Lahung (Durio dulcis) disebut durian merah karena kulit dan duri-duri buahnya yang memang berwarna merah kusam. Aroma buahnya yang masak lebih menyengat ketimbang aroma buah lai ataupun durian biasa. Sementara, daging buahnya berwarna sama seperti umumnya durian biasa atau lai, yakni putih kekuning-kuningan ataupun kuning terang.

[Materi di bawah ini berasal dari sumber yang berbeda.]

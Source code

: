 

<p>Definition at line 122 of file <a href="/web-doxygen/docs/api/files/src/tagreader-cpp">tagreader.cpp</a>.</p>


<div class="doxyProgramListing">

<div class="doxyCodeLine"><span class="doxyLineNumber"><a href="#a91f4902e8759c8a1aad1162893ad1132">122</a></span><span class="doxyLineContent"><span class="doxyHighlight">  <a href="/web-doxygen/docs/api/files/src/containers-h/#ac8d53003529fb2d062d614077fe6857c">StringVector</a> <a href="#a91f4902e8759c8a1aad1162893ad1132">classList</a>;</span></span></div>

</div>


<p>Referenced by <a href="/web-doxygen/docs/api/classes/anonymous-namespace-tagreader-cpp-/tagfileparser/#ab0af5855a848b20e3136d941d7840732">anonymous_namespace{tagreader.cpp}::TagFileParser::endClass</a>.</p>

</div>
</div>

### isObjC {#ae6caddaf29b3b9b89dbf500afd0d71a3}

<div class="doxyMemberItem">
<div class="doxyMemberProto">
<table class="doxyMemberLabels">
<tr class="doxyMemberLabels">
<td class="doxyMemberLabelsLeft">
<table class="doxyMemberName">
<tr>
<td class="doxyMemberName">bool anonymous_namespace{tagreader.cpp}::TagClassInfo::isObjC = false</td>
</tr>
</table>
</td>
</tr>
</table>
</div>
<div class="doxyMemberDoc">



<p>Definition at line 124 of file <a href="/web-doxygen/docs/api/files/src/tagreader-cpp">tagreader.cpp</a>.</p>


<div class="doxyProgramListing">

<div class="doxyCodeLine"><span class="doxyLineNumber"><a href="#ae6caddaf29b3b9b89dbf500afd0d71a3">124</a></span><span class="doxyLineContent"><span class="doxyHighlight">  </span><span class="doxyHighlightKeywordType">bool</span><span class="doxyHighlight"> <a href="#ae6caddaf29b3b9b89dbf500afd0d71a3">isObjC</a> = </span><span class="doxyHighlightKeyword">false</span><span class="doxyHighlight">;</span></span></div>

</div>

Masih banyak jenis durian liar di Kalimantan yang biasa dikonsumsi masyarakat. Misal, kerantungan (Durio oxleyanus), dan kekura atau durian kura-kura (Durio graveolens) yang unik karena buah-buahnya muncul bergerombol cuma di bagian bawah batang pohon. Tak heran bila di masa menjelang panen, pemilik pohon kekura biasa membuatkan semacam sangkar atau kurungan anyaman kawat/bambu yang mengitari pangkal batang berisi buah-buah, agar tak diusik hewan penikmat durian.
Kultivar Unggul
Ada banyak durian (Durio zibethinus) kultivar unggul Indonesia yang populer di masyarakat, seperti citokong dari Bogor, gapu dan kelud dari Puncu, Kediri, hepe yang bijinya kempes dengan dagingnya yang tebal, ligit dari Kutai Kertanegara, mawar dari Long Kutai, ripto dari Trenggalek, salisun dari Nunukan, selat dari Jaluko Muarojambi, sememang dari Banjarnegara, tong badaye dari Lombok, bentara dari Kerkap (Bengkulu Utara), bido wonosalam dari Jombang, Perwira dari Simapeul (Majalengka), petruk dari Randusari (Jepara), soya dari Ambon, sukun yang (seperti hepe) bijinya kempes dengan daging tebal, dari Pekalongan, sunan dari Boyolali, kucing titun dari Sumatra Utara, ketan dari Bedugul, Bali (yang isi tiap tangkup cuma satu atau dua biji), dan durian soekarno dari Bengkulu.
Di luar kultivar populer di atas, Indonesia tercatat memiliki 20 spesies anggota Durio (dari hampir 30-an jenis), dan sembilan di antaranya dapat dimakan. Tersebar di pedalaman Kalimantan, Sumatra, Sulawesi, dan kawasan lain Indonesia, memberi manfaat bagi masyarakat sekitar. Ragam durian itu umumnya diberi nama sesuai lokasi geografis, seperti durian Cigudeg dan durian Parung (Bogor), durian Baduy, durian Palembang, durian Seulawah (Aceh), durian Toba (Sumatra Utara), durian Lampung, durian Jepara, durian Padang, durian Ambon, dan lainnya.